Joseph era un chico pequeño para su edad, de pelo
largo y ondulado como el de su madre. Lucía una pequeña perilla, sin la cual,
parecía que tenía menos años de los que, aun teniéndola, aparentaba tener. Si
con ella aparentaba tener dieciséis, sin ella aparentaba catorce. Su estilo de
vestir era bastante informal, cosa que su hermano Luis no toleraba.

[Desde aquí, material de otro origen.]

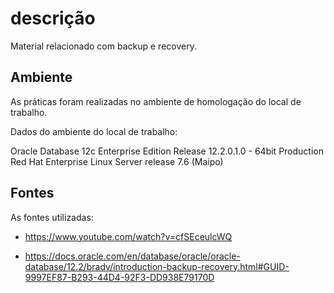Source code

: # descrição

Material relacionado com backup e recovery.

## Ambiente

As práticas foram realizadas no ambiente de homologação do local de trabalho.

Dados do ambiente do local de trabalho:

Oracle Database 12c Enterprise Edition Release 12.2.0.1.0 - 64bit Production
Red Hat Enterprise Linux Server release 7.6 (Maipo)

## Fontes

As fontes utilizadas:

- https://www.youtube.com/watch?v=cfSEceulcWQ

- https://docs.oracle.com/en/database/oracle/oracle-database/12.2/bradv/introduction-backup-recovery.html#GUID-9997EF87-B293-44D4-92F3-DD938E79170D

Cuando se dispuso a hacer la cama, oyó un ruido que
le hizo sobresaltarse. Era como un picoteo en el cristal de la ventana de su
cuarto. Con una mezcla de miedo y curiosidad, se acercó a la ventana y la abrió
completamente. Detrás de ella, se encontraba una lechuza blanca con manchas
negras, la cual sostenía con el pico una carta escrita con un sello rojo donde
se podía leer:
Sr. J
Naranjo, Segundo cuarto, Francisco Diego 55
No ponía de dónde venía, sólo el destinatario. La
lechuza batió las alas, lo cual sobresaltó aún más a Joseph, y se puso a volar
en dirección al norte.
Joseph no sabía lo que hacer. Por un momento creyó
que iba dirigida a su padre, pues se llamaba igual que él, pero no podía ser
porque al divorciarse, adquirió los apellidos de la madre.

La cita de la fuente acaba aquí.